● **WORK TASK**
In the records below, which lines include "total"? Copy them.
------------------------------------
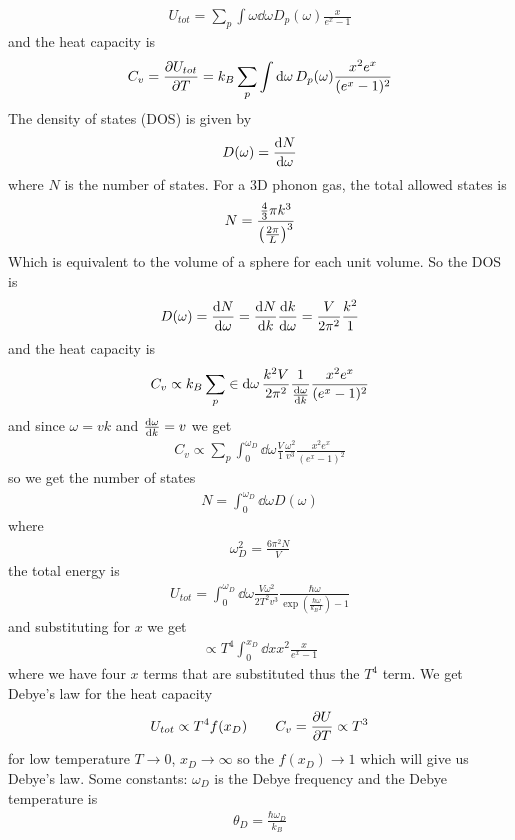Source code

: \documentclass[../main.tex]{subfiles}
\begin{document}
\begin{align*}
    U_{tot} = \sum_p \int \omega \dd{\omega} D_p(\omega) \frac{x}{e^x - 1}
\end{align*}
and the heat capacity is
\begin{align*}
    C_v = \pdv{U_{tot}}{T}
    = k_B \sum_p \int \dd{\omega} D_p(\omega) \frac{x^2 e^x}{(e^x - 1)^2}
\end{align*}
The density of states (DOS) is given by
\begin{align*}
    D(\omega) = \dv{N}{\omega}
\end{align*}
where $N$ is the number of states. For a 3D phonon gas, the total allowed states is
\begin{align*}
    N = \frac{\frac{4}{3} \pi k^3}{\qt(\frac{2\pi}{L})^3}
\end{align*}
Which is equivalent to the volume of a sphere for each unit volume. So the DOS is 
\begin{align*}
    D(\omega) = \dv{N}{\omega} = \dv{N}{k} \dv{k}{\omega} = \frac{V}{2\pi^2} \frac{k^2}{1}
\end{align*}
and the heat capacity is
\begin{align*}
    C_v \propto k_B \sum_p \in \dd{\omega} \frac{k^2V}{2\pi^2} \frac{1}{\dv{\omega}{k}} \frac{x^2 e^x}{(e^x - 1)^2}
\end{align*}
and since $\omega = v k$ and $\dv{\omega}{k} = v$ we get
\begin{align*}
    C_v \propto \sum_p \int_0^{\omega_D} \dd{\omega} \frac{V}{1} \frac{\omega^2}{v^3} \frac{x^2 e^x}{(e^x - 1)^2}
\end{align*}
so we get the number of states
\begin{align*}
    N = \int_0^{\omega_D} \dd{\omega} D(\omega)
\end{align*}
where
\begin{align*}
    \omega_D^2 = \frac{6\pi^2 N}{V}
\end{align*}
the total energy is
\begin{align*}
    U_{tot} = \int_0^{\omega_D} \dd{\omega} \frac{V\omega^2}{2 T^2 v^3} \frac{\hbar \omega}{\exp(\frac{\hbar \omega}{k_B T}) - 1}
\end{align*}
and substituting for $x$ we get
\begin{align*}
    \propto T^4 \int_0^{x_D} \dd{x} x^2 \frac{x}{e^x - 1}
\end{align*}
where we have four $x$ terms that are substituted thus the $T^4$ term. We get Debye's law for the
heat capacity
\begin{align*}
    U_{tot} \propto T^4 f(x_D) \qquad C_v = \pdv{U}{T} \propto T^3
\end{align*}
for low temperature $T \to 0$, $x_D \to \infty$ so the $f(x_D) \to 1$ which will give us Debye's
law. Some constants: $\omega_D$ is the Debye frequency and the Debye temperature is
\begin{align*}
    \theta_D = \frac{\hbar \omega_D}{k_B}
\end{align*}
\end{document}
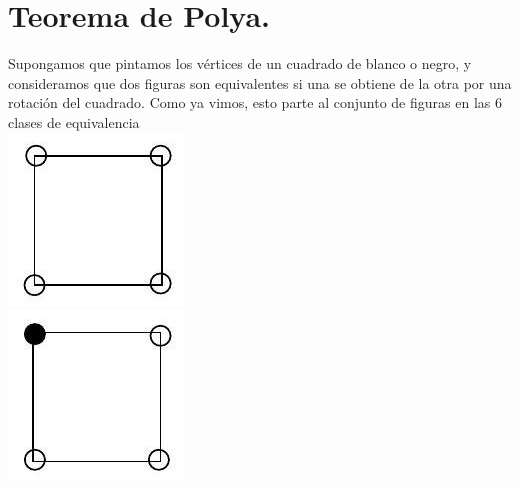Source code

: \documentclass[10pt]{article}
\begin{document}
\section*{Teorema de Polya.}
Supongamos que pintamos los vértices de un cuadrado de blanco o negro, y consideramos que dos figuras son equivalentes si una se obtiene de la otra por una rotación del cuadrado. Como ya vimos, esto parte al conjunto de figuras en las 6 clases de equivalencia\\
\includegraphics[max width=\textwidth, center]{2025_09_05_3ba26226ec0baddb5a03g-56(2)}\\
\includegraphics[max width=\textwidth, center]{2025_09_05_3ba26226ec0baddb5a03g-56(5)}\\
\end{document}
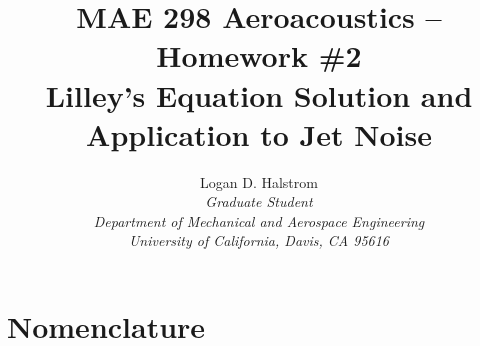 \documentclass[]{aiaa-tc}%
\title{MAE 298 Aeroacoustics -- Homework \#2 \\ Lilley's Equation Solution and Application to Jet Noise}
\author{
  Logan D. Halstrom \\
  {\normalsize\itshape Graduate Student} \\
  {\normalsize\itshape Department of Mechanical and Aerospace Engineering} \\
  {\normalsize\itshape University of California, Davis, CA 95616}
       }
\begin{document}
\maketitle




\section*{Nomenclature}

\begin{multicols}{2}


\end{multicols}
\end{document}
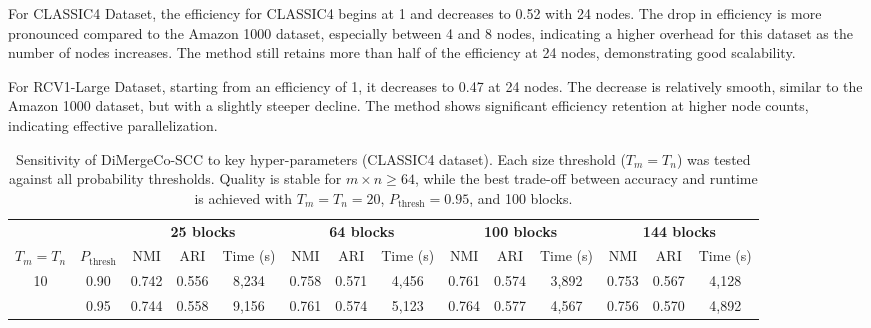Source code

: \documentclass[journal]{IEEEtran}
\begin{document}
For CLASSIC4 Dataset, the efficiency for CLASSIC4 begins at 1 and decreases to 0.52 with 24 nodes. The drop in efficiency is more pronounced compared to the Amazon 1000 dataset, especially between 4 and 8 nodes, indicating a higher overhead for this dataset as the number of nodes increases. The method still retains more than half of the efficiency at 24 nodes, demonstrating good scalability.

For RCV1-Large Dataset, starting from an efficiency of 1, it decreases to 0.47 at 24 nodes. The decrease is relatively smooth, similar to the Amazon 1000 dataset, but with a slightly steeper decline. The method shows significant efficiency retention at higher node counts, indicating effective parallelization.

\begin{table}[t]
    \centering
    \caption{Sensitivity of DiMergeCo-SCC to key hyper-parameters (CLASSIC4 dataset). Each size threshold ($T_m=T_n$) was tested against all probability thresholds. Quality is stable for $m\times n\ge64$, while the best trade-off between accuracy and runtime is achieved with $T_m=T_n=20$, $P_{\text{thresh}}=0.95$, and 100 blocks.}
    \label{tab:param_sens}
    \begin{tabular}{cccccccccccccc}
        \toprule
                            &                     & \multicolumn{3}{c}{\textbf{25 blocks}} & \multicolumn{3}{c}{\textbf{64 blocks}} & \multicolumn{3}{c}{\textbf{100 blocks}} & \multicolumn{3}{c}{\textbf{144 blocks}}                                                                                                  \\
        \cmidrule(lr){3-5}\cmidrule(lr){6-8}\cmidrule(lr){9-11}\cmidrule(lr){12-14}
        $T_m{=}T_n$         & $P_{\text{thresh}}$ & NMI                                    & ARI                                    & Time (s)                                & NMI                                     & ARI   & Time (s) & NMI            & ARI            & Time (s)       & NMI   & ARI   & Time (s) \\
        \midrule
        \multirow{3}{*}{10} & 0.90                & 0.742                                  & 0.556                                  & 8,234                                   & 0.758                                   & 0.571 & 4,456    & 0.761          & 0.574          & 3,892          & 0.753 & 0.567 & 4,128    \\
                            & 0.95                & 0.744                                  & 0.558                                  & 9,156                                   & 0.761                                   & 0.574 & 5,123    & 0.764          & 0.577          & 4,567          & 0.756 & 0.570 & 4,892    \\

\end{tabular}
\end{table}
\end{document}
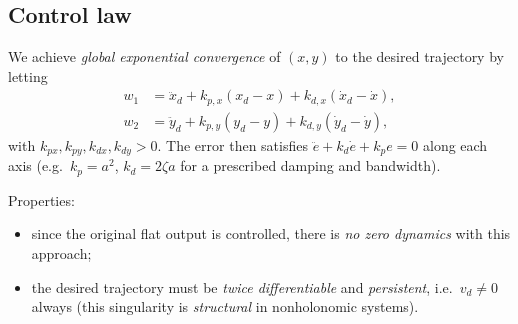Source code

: \documentclass[11pt,a4paper]{article}
\newcommand{\vd}{v_d}
\theoremstyle{definition}
\theoremstyle{plain}
\theoremstyle{remark}
\begin{document}
\subsection{Control law}

We achieve \emph{global exponential convergence} of $(x,y)$ to the desired trajectory by letting
\begin{align}
w_1&=\ddot x_d+k_{p,x}(x_d-x)+k_{d,x}(\dot x_d-\dot x),\\
w_2&=\ddot y_d+k_{p,y}(y_d-y)+k_{d,y}(\dot y_d-\dot y),
\end{align}
with $k_{px},k_{py},k_{dx},k_{dy}>0$. The error then satisfies $\ddot e+k_d\dot e+k_pe=0$ along each axis (e.g.\ $k_p=a^2$, $k_d=2\zeta a$ for a prescribed damping and bandwidth).

Properties:
\begin{itemize}[nosep]
\item since the original flat output is controlled, there is \emph{no zero dynamics} with this approach;
\item the desired trajectory must be \emph{twice differentiable} and \emph{persistent}, i.e.\ $\vd\neq0$ always (this singularity is \emph{structural} in nonholonomic systems).
\end{itemize}
\end{document}
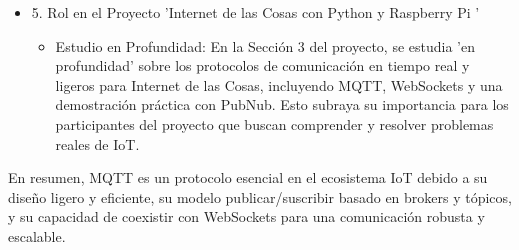 \documentclass{report}
\begin{document}
\begin{itemize}
    \item 5. Rol en el Proyecto 'Internet de las Cosas con Python y Raspberry Pi '
    \begin{itemize}
        \item Estudio en Profundidad: En la Sección 3 del proyecto, se estudia   'en profundidad'  sobre los protocolos de comunicación en tiempo 
        real y ligeros para Internet de las Cosas, incluyendo MQTT, WebSockets y una demostración práctica con PubNub. Esto subraya su importancia 
        para los participantes del proyecto que buscan comprender y resolver problemas reales de IoT.
    \end{itemize}
\end{itemize}
En resumen, MQTT es un protocolo esencial en el ecosistema IoT debido a su diseño ligero y eficiente, su modelo publicar/suscribir basado en 
brokers y tópicos, y su capacidad de coexistir con WebSockets para una comunicación robusta y escalable.
\end{document}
------------------------------------
● **REPLY**
where $N$ is the number of states. For a 3D phonon gas, the total allowed states is
the total energy is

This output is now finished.